**ACTION ITEM:**
Every line that contains "veículos" must be located and copied from the data.
________________________
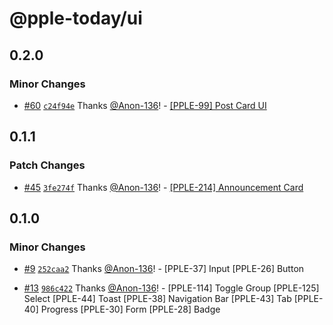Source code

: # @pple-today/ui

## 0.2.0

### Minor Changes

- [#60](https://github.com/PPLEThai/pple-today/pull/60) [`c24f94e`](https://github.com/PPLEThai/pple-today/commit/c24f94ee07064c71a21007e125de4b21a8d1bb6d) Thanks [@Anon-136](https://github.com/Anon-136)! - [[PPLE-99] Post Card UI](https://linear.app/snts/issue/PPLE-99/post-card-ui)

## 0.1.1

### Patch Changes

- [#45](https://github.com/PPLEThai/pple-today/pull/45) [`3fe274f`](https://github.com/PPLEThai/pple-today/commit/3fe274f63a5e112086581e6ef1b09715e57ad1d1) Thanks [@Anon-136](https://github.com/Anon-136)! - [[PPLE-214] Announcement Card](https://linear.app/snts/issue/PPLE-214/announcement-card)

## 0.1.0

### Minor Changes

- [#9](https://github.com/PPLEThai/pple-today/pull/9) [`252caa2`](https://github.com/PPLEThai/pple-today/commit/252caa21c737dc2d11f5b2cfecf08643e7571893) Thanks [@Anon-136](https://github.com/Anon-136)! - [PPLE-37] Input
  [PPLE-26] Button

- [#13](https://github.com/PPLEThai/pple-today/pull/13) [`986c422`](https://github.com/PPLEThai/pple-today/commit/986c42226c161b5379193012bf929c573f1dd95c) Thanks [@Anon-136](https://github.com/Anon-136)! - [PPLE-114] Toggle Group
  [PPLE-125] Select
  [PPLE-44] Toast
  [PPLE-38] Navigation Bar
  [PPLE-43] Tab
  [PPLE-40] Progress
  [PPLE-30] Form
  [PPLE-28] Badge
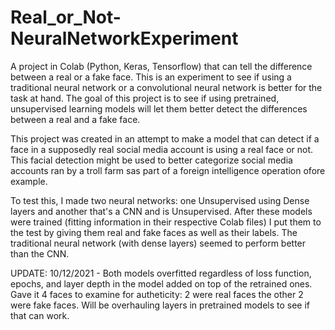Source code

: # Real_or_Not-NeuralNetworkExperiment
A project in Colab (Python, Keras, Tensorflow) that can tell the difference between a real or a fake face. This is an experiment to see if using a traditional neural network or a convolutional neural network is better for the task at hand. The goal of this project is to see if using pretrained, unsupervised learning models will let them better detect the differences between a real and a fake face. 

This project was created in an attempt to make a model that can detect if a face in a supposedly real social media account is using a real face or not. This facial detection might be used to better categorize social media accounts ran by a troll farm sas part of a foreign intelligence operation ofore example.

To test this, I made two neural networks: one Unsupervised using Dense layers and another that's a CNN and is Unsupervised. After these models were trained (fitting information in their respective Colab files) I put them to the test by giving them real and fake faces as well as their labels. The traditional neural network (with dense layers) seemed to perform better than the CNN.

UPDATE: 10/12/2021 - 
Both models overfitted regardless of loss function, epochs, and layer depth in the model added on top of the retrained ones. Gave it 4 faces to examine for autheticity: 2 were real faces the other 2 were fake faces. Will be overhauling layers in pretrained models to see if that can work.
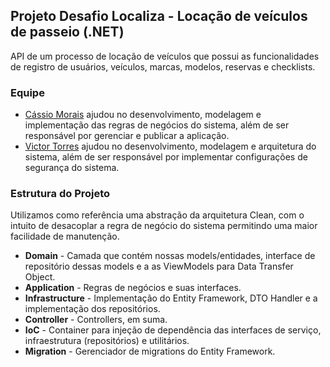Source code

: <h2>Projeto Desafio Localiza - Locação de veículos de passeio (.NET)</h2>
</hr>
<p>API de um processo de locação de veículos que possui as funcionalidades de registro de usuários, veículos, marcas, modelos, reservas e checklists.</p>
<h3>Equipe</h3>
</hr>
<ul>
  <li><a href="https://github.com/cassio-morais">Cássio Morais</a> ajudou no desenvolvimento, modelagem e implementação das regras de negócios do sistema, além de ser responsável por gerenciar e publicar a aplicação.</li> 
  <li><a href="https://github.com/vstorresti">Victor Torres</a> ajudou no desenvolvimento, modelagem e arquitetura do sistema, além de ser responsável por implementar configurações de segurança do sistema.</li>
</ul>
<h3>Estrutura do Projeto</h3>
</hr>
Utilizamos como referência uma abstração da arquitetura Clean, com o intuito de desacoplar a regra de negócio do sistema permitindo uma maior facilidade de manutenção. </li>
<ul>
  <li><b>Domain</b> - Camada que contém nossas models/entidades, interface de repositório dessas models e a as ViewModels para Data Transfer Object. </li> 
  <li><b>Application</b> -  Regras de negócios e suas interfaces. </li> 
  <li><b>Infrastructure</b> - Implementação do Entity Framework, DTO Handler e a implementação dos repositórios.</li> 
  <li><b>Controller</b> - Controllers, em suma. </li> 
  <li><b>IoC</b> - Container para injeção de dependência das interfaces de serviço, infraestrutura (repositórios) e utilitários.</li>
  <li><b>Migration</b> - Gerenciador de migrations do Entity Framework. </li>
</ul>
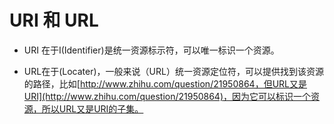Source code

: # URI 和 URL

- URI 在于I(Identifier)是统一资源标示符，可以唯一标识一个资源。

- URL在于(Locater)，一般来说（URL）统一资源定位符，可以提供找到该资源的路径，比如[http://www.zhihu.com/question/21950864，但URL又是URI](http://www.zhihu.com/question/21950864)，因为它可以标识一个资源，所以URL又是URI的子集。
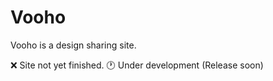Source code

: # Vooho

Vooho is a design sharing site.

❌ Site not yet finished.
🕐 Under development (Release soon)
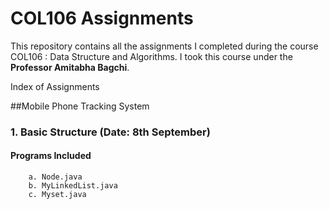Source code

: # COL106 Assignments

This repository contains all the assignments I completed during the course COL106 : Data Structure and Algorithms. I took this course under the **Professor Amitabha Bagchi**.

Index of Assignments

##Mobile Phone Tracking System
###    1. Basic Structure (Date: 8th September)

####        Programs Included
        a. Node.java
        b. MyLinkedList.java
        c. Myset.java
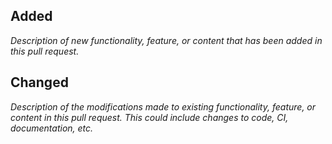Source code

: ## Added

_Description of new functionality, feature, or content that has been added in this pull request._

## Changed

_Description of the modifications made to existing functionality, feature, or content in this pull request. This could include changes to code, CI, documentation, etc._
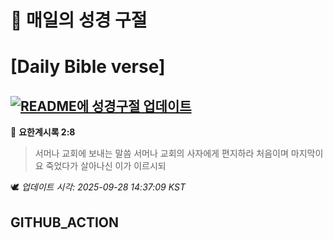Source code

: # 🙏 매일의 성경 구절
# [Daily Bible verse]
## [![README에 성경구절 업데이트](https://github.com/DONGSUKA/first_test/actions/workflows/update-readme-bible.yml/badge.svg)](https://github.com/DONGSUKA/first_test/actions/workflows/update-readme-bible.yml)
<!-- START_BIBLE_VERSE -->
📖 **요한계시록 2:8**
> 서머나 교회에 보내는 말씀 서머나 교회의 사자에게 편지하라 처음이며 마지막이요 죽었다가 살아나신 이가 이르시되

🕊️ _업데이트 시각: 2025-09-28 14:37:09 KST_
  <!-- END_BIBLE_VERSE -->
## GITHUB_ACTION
________________________
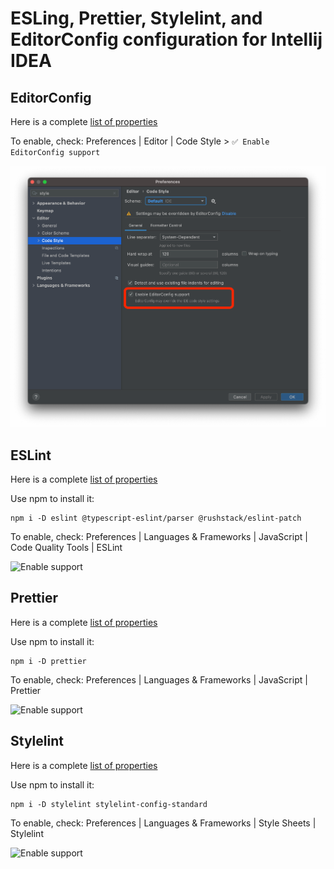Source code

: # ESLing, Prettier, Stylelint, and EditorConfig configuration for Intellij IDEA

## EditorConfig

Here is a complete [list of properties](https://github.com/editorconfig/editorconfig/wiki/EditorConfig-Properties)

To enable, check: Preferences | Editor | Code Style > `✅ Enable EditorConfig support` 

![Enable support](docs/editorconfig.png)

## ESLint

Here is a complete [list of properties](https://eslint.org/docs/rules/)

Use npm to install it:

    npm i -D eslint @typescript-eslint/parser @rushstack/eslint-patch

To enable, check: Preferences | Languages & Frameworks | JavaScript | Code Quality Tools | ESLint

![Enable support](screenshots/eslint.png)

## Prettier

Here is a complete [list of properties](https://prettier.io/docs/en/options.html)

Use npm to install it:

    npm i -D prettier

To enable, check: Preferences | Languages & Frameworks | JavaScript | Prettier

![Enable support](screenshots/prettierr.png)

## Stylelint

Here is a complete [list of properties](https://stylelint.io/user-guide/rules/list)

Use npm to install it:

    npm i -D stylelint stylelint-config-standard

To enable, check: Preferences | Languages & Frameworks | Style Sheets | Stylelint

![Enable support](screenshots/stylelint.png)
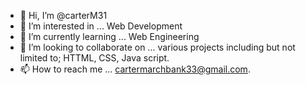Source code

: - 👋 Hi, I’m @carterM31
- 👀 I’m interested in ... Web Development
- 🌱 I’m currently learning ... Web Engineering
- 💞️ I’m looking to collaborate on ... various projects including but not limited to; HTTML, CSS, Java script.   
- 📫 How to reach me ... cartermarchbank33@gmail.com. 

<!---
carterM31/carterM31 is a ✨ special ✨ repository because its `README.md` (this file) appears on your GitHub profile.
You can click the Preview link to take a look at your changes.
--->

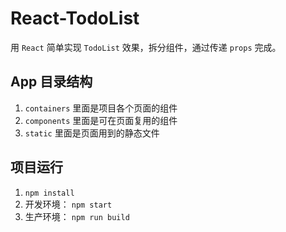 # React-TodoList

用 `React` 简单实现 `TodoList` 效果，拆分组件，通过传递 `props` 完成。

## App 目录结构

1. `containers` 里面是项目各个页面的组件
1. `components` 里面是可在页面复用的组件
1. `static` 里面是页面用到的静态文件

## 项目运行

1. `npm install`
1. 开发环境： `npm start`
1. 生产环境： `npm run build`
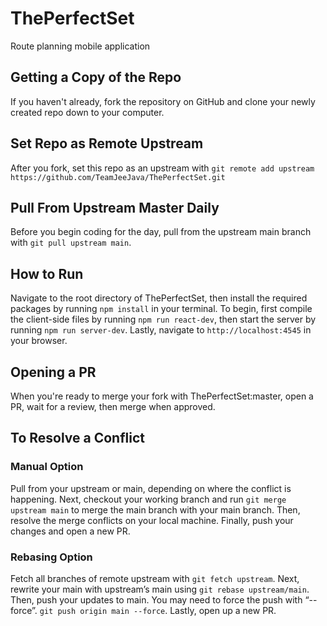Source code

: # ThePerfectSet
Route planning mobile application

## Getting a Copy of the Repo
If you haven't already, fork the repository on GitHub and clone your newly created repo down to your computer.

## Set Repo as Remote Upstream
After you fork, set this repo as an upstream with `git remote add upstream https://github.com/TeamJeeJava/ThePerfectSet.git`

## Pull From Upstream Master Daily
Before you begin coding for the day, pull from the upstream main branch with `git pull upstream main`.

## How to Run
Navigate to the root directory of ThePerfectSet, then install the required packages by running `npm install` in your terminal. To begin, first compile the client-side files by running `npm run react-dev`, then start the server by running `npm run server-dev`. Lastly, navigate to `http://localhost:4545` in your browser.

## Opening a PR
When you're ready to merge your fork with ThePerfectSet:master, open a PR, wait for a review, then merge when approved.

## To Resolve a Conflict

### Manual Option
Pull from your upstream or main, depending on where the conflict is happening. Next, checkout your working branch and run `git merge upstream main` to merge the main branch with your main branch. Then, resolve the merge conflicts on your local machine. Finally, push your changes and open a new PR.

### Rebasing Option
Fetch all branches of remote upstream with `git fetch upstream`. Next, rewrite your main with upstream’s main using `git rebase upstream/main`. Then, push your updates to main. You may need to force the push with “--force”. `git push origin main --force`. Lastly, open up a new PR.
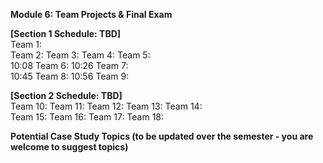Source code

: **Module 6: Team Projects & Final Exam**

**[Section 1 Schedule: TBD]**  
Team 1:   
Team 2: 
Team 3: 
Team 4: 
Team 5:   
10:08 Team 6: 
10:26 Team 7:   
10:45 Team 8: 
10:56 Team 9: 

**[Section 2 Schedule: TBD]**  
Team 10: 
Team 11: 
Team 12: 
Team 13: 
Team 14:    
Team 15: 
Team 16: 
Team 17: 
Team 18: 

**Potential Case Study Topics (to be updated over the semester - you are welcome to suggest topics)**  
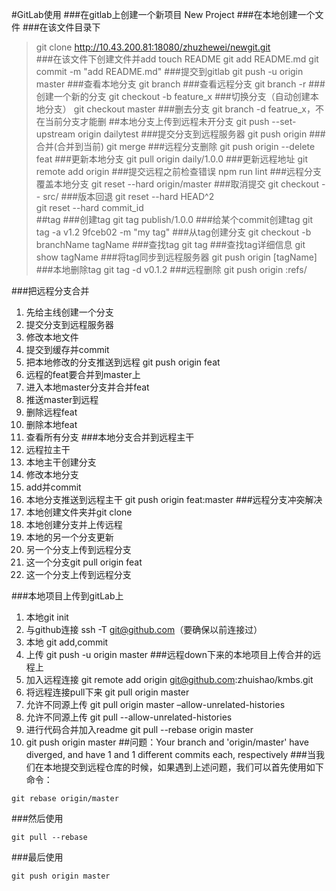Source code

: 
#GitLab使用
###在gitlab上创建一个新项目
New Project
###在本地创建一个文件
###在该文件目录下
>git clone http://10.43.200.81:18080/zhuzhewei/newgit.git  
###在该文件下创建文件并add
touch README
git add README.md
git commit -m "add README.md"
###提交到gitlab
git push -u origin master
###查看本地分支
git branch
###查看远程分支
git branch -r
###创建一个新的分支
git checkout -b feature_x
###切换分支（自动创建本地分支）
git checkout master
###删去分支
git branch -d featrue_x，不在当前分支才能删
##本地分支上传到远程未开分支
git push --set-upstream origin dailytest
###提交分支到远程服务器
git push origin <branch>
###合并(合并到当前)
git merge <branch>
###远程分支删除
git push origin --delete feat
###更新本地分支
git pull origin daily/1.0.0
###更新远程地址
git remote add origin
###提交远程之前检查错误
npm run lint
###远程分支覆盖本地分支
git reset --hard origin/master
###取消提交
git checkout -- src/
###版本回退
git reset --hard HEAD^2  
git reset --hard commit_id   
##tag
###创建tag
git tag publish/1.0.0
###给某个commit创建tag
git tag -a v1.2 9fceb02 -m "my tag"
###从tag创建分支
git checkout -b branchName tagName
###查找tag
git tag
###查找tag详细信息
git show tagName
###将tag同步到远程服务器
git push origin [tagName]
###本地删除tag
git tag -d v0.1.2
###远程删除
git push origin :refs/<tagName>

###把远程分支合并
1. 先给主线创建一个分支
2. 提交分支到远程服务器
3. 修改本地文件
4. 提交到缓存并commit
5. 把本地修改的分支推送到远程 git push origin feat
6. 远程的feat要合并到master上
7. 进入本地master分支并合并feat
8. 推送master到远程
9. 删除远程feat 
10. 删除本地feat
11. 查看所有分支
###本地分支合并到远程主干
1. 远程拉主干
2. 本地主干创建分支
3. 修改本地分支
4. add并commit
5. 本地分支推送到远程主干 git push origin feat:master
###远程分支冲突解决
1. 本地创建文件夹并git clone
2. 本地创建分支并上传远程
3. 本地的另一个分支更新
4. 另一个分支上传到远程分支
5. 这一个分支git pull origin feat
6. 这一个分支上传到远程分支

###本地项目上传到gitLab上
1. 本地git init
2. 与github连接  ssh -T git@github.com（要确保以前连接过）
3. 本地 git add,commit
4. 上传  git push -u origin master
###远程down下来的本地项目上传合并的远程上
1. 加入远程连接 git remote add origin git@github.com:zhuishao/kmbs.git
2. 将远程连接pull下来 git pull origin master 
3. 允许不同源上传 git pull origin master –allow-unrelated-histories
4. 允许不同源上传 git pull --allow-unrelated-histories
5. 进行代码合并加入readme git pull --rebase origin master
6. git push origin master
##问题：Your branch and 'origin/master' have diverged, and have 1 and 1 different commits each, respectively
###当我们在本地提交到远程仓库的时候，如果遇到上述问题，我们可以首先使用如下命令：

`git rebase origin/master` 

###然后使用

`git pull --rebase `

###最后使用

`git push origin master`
________________________
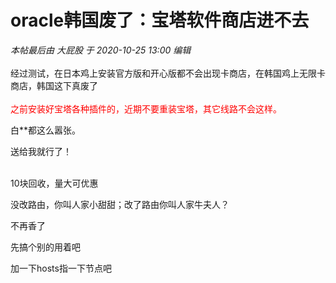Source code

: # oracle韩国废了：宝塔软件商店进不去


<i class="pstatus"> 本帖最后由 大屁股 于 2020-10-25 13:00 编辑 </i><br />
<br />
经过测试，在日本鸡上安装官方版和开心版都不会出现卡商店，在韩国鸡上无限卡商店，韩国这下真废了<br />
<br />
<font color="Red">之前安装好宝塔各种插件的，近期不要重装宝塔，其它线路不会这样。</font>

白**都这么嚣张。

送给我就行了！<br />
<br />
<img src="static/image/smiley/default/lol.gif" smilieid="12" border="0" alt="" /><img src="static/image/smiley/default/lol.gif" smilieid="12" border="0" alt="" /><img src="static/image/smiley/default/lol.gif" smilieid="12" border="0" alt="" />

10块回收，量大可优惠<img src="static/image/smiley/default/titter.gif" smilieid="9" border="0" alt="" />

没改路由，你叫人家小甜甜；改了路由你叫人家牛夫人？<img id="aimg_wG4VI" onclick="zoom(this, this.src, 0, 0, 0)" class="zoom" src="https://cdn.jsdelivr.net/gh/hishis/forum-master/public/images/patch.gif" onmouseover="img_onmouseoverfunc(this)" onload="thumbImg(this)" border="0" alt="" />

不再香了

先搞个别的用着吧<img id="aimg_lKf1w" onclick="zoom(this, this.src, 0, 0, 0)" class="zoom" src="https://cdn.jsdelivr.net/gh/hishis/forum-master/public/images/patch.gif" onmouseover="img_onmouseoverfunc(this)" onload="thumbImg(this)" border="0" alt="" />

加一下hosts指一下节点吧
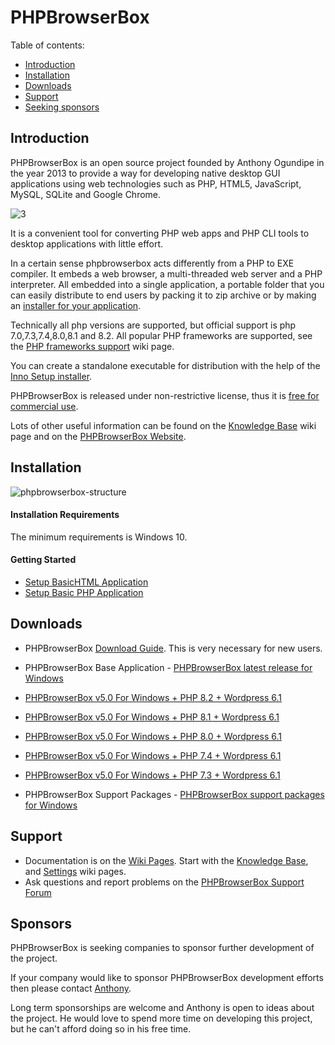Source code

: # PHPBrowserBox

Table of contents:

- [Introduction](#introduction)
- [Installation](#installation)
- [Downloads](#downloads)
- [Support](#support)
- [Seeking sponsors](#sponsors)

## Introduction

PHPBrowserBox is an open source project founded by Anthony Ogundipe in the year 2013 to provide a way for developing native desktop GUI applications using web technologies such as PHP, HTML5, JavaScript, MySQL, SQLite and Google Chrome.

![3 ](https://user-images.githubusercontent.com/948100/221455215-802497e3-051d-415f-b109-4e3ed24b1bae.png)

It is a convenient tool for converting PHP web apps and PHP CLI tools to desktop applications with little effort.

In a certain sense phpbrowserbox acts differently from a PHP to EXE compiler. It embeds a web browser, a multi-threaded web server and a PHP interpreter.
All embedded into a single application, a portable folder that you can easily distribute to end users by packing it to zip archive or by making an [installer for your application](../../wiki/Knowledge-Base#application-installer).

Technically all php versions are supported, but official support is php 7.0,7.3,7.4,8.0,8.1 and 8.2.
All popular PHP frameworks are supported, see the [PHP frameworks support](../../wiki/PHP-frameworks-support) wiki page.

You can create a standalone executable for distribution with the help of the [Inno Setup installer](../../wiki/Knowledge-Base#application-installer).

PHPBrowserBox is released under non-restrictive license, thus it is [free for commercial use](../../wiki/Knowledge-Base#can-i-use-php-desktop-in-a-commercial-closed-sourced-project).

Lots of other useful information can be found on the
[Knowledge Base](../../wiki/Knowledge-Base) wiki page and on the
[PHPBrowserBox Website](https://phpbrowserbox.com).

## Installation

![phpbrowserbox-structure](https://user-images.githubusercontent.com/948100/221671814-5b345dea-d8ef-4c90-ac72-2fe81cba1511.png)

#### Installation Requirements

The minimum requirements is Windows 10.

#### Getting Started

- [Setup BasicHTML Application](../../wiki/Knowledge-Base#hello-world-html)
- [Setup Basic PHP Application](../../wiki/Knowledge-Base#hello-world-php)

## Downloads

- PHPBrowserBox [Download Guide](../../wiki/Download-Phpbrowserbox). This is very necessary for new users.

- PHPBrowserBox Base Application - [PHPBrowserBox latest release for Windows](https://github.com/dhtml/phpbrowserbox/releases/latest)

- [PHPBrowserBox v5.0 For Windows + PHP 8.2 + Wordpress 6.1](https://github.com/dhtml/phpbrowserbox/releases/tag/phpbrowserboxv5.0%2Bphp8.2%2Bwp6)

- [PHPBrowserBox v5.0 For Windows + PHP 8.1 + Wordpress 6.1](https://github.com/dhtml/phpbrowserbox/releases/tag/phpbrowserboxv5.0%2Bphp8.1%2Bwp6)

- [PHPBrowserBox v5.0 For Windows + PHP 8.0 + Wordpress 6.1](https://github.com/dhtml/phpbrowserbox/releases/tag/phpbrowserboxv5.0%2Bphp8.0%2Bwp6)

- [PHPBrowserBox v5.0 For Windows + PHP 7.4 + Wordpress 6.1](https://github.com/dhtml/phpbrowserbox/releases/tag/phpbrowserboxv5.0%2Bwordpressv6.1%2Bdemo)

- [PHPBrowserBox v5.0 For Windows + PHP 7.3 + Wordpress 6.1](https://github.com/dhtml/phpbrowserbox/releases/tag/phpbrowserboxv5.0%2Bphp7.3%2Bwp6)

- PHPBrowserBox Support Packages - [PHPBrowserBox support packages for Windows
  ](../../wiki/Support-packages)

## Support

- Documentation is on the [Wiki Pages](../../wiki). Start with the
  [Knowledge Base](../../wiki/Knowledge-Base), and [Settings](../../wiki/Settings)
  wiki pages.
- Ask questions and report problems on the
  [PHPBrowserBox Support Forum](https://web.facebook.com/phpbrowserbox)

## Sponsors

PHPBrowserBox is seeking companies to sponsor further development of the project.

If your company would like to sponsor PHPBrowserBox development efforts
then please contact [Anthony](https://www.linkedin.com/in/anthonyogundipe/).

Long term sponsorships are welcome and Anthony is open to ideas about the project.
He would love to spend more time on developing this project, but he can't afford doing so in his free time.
________________________
**REPLY TO THE EXERCISE:**
: <h2>Projeto Desafio Localiza - Locação de veículos de passeio (.NET)</h2>
<p>API de um processo de locação de veículos que possui as funcionalidades de registro de usuários, veículos, marcas, modelos, reservas e checklists.</p>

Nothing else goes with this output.